The inspirational true story of Lai Chi-wai, an elite Hong Kong rock climber who was left a paraplegic following a traffic accident in 2011, forms the basis of this oddly whimsical tale of love and resilience. Again showing the playful touch that informed his debut feature Get Outta Here (2015), director Nick Leung Kwok-pun has made a light comedy out of a premise far more befitting a gritty drama.
Lion Rock begins with the life-altering accident that sees David Ki (Alex Lam Tak-shun), producer Lai's alter ego in the film, lose the use of both legs and be confined to a hospital bed. Ki's immediate concern is not his condition but the awkward arrival at his bedside of his "soulmate" Cathy (Toby Leung Ching-ki) " the one that got away " ahead of his pregnant wife, Zoe (Michelle Wai Sze-nga), who understandably feels jealous.
Instead of dwelling on Ki's misfortune, the early part of the film portrays with quirky humour the protagonist's hospital encounters, ranging from his friendship with an eccentric fellow patient (Deon Cheung Chung-chi) sharing the same room, to the morphine-fuelled hallucinatory episodes during which he sees people appearing in the form of their spirit animals.

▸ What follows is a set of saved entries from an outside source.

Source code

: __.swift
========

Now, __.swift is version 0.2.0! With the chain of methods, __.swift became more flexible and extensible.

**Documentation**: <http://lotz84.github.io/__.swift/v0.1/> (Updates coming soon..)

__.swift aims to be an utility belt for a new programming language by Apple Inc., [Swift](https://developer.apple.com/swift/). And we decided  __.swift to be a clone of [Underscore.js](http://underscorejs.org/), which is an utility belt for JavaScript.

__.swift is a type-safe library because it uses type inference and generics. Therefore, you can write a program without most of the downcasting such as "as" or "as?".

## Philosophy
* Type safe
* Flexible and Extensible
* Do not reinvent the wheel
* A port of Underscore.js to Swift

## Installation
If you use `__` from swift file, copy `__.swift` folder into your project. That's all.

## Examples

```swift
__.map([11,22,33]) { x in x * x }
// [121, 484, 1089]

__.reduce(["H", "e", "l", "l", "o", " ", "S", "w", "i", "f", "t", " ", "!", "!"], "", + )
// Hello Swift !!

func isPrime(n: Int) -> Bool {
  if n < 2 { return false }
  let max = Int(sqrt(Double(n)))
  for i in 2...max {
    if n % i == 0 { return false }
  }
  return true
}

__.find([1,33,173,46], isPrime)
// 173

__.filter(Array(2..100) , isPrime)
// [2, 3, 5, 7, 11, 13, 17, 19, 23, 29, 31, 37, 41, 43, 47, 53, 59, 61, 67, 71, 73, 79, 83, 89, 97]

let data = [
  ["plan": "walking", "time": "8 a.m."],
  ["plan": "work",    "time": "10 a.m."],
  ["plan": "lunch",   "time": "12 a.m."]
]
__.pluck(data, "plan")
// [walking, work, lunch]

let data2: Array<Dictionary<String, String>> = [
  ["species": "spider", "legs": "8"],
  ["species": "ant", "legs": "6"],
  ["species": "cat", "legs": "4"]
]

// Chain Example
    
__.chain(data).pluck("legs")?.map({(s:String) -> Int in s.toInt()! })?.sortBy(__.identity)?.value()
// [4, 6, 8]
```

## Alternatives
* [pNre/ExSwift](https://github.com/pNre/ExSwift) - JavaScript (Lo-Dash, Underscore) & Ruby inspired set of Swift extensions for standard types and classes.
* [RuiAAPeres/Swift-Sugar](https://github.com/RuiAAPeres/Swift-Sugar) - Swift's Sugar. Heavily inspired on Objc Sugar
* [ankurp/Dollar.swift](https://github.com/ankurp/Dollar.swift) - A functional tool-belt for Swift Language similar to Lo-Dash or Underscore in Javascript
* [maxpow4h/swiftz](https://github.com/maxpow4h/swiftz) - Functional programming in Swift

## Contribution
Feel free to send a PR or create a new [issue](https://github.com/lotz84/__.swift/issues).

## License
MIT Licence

For a film inspired by a life-affirming experience, Lion Rock devotes a disproportionate amount of attention to Ki's adolescent rendezvous with Cathy. Played by the charming duo of Kevin Chu Kam-yin and Angela Yuen Lai-lam in flashbacks, their would-be romance is cute to watch, but frequently distracts from the main story.
The film is at its most poignant when it shows Zoe struggling to support the family despite her husband's disability and the disapproval of her fashionista mother (Teresa Carpio). A lawsuit against the other party to the traffic accident also brings more opportunities for some soul-searching by Ki.
While the ending of Lion Rock is as predictable as can be " in December 2016, Lai famously hauled himself and his wheelchair up Lion Rock using only his arm strength " the pleasure of Leung's tonally uneven and narratively fragmented film arrives in scattered moments of warmth and humour. This may well be Lam's star turn, but it is the reliable Wai who provides the story's emotional core.